WEB had initially requested around $35,000. In the end, ASWU allocated $30,000 to WEB instead — a roughly 15% cut from their ask.
That total allocation was still thousands over ASWU’s target budget. The ASWU senate voted to pass this allotment with the agreement that WEB will cut another $8,500 in the fall.
“If we had accepted the amount that was originally proposed to us…,” said WEB President Zia Brandstetter (’26), “it would have devastated us as an organization.”
Even then, the budget that was approved this January “cut a lot of stuff,” she said. While WEB does keep the profits from Black Tie in a non-ASWU-affiliated account, Brandstetter shared that the account is “not huge, but it’s sort of supplemental.”
Brandstetter said these budget conversations are never trivial. “Midnight Breakfast can't go away. Black Tie can’t go away again.” She added, “It is a difficult decision for everyone involved, and I do not envy the finance board, or the ASWU treasurer’s position, or ASWU exec at all.”
The Collegian, which also has its own ad revenue, had the lowest reduction out of any student organization — down 5% from its original ask — with expectations to reduce spending further in the fall.
Lū‘au, though it is not technically an organization, is also facing funding cuts, explained President of Hawai‘i Club and co-coordinator of Lū‘au Payton Kawahara (’27). While Hawai‘i Club is funded separately, the Lū‘au funding request was made during the same pre-spring funding round. As of Feb. 19, Kawahara said they are still not funded.
Kawahara said the Lū‘au planning committee originally requested $35,000, which was less than the previous year. However, their requested budget has since been cut down to $21,000, but “it is still not entirely approved.” On Feb. 12, the ASWU senate voted to partially fund Lū‘au to the amount of $5,800.
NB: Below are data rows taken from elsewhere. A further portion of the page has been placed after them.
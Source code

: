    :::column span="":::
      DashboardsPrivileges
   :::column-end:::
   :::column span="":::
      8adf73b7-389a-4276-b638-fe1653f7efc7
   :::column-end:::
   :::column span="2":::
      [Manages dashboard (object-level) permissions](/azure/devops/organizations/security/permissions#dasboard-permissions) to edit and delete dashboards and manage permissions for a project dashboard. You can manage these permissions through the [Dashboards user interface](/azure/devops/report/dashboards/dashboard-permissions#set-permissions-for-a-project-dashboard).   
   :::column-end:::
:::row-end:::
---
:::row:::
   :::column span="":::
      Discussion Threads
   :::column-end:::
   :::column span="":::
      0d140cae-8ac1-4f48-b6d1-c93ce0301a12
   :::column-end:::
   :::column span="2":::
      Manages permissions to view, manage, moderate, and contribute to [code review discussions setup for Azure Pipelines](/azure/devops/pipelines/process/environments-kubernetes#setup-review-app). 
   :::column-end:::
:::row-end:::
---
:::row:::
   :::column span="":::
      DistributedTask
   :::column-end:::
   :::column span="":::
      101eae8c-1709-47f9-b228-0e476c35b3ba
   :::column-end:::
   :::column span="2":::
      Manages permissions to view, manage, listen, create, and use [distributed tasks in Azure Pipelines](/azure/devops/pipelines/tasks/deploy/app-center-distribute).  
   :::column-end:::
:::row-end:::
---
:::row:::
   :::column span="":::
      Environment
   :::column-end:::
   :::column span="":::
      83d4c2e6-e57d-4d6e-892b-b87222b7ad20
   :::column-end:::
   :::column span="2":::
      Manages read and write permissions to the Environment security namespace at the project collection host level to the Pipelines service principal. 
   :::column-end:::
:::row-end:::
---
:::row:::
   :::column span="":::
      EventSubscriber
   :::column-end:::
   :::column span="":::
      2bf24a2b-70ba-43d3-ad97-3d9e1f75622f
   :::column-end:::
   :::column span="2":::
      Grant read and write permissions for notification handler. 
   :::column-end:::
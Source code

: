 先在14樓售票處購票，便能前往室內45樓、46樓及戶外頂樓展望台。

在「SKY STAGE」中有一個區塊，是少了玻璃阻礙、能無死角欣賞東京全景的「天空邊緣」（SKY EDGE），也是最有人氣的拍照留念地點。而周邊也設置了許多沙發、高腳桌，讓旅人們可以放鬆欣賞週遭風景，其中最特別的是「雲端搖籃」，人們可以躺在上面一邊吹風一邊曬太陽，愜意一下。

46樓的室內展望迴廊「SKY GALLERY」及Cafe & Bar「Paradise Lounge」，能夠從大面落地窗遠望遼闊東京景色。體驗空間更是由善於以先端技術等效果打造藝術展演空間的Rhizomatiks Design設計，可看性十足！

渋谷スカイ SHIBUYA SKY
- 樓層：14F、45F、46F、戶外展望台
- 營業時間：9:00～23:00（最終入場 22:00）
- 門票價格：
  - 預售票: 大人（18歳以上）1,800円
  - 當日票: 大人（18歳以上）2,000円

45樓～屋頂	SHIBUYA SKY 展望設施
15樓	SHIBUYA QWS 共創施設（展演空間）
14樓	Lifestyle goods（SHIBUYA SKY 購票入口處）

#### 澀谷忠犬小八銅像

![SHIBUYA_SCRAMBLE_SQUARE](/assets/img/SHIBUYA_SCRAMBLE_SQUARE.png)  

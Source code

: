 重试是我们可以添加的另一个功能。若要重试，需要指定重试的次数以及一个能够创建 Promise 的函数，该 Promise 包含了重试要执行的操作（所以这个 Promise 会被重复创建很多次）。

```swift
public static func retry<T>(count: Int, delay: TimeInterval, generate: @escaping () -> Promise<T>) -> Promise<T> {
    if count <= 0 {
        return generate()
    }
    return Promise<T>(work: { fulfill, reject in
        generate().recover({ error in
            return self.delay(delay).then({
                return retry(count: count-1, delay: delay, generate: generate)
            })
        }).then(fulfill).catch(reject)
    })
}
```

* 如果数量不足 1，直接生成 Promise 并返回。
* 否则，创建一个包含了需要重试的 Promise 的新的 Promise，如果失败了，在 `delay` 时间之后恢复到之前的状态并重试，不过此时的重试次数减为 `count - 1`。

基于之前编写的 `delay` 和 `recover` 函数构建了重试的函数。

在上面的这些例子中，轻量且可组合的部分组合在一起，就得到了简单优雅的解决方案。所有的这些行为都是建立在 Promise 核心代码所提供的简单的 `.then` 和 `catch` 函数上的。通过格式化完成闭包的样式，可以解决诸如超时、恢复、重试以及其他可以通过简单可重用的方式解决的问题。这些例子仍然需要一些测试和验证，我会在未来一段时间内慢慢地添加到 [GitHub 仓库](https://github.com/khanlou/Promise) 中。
Kawahara noted that Lū‘au is “cutting a lot of things we normally wouldn’t have thought to cut in the past,” including things like the T-shirts for the dancers and volunteers. Kawahara added that to compensate for the potential funding cuts, they will be holding fundraisers at Panda Express on Feb. 27 and April 3.
“We care about things a lot,” ASWU Senator Edmunds said. “And a lot of the cuts we make, we don’t want to make.”